A scoping review of treatment modalities for spinal muscular atrophy in pediatric populations

Spinal muscular atrophy (SMA) is a genetic neuromuscular disorder leading to progressive motor neuron degeneration in children. The advent of disease-modifying therapies (DMTs) has changed treatment standards, necessitating mapping of available evidence. To systematically map therapy modalities for pediatric SMA (January 2020– August 2025), summarize research characteristics, therapeutic strategies, and identify gaps in the literature. A scoping review was performed according to PRISMA-ScR criteria. PubMed/MEDLINE, Cochrane, Scopus, and Web of Science were screened for peer-reviewed articles describing treatment options for spinal muscular atrophy in children ≤ 18 years. Eligible studies included randomised controlled trials, observational studies, case reports/series, and reviews. Data were independently analysed by two reviewers and summarised descriptively. 74 studies from thirty-nine countries had been incorporated, with the largest numbers of articles taking place in 2024. The majority of contributions were conducted in Europe (54.04%), Asia (32.4%), and North America (20.27%). SMA type 1 represented the majority of studies at 33.8%. The most frequently assessed disease-modifying treatments were nusinersen (70.3%), onasemnogene abeparvovec (36.5%), and risdiplam (21.6%). Combination therapies were reported in 5.4% of studies, whereas multidisciplinary rehabilitation, pharmaceutical adjuvants, and experimental interventions were less frequently noted.
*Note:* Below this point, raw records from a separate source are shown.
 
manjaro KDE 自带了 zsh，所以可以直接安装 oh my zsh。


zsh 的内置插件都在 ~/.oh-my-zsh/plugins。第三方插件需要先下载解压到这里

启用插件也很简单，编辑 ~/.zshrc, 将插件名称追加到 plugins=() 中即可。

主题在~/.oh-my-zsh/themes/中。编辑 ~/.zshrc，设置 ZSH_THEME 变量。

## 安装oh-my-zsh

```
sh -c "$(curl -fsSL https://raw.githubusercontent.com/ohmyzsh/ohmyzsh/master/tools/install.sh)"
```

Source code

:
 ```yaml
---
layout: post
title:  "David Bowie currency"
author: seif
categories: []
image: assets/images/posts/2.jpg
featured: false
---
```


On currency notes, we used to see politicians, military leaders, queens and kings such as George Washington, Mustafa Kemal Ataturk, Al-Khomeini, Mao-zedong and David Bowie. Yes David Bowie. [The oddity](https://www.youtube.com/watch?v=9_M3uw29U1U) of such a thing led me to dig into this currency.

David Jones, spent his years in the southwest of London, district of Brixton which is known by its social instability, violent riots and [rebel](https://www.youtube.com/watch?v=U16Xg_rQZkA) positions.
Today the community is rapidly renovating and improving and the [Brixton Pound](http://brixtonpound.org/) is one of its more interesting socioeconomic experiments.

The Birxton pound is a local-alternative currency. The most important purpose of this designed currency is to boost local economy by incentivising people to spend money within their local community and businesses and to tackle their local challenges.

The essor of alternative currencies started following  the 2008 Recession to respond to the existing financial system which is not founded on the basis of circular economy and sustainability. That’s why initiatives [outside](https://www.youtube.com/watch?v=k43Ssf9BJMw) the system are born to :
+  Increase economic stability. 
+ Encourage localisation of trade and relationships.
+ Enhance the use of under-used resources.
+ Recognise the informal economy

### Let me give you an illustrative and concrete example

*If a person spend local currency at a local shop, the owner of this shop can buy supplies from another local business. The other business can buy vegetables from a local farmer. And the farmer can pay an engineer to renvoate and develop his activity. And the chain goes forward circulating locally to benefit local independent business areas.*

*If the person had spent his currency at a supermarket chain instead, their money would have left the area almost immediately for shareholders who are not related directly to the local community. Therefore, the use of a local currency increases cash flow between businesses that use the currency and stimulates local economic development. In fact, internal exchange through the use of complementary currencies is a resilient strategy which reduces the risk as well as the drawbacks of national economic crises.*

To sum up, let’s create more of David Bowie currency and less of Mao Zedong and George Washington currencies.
Motor function was the primary outcome measure (81.1% of studies), with pulmonary function (28.4%), safety (31.1%), and survival (4.0%) also assessed. Quality-of-life studies were notably scarce (1.4%). DMTs have consistently improved motor function, especially in presymptomatic patients, but there is still not enough information about long-term effects, quality of life, and supportive care strategies. Future studies should use standardized outcome measures, be focused on multidisciplinary approaches, and encourage more global participation to optimize outcomes for all children with SMA.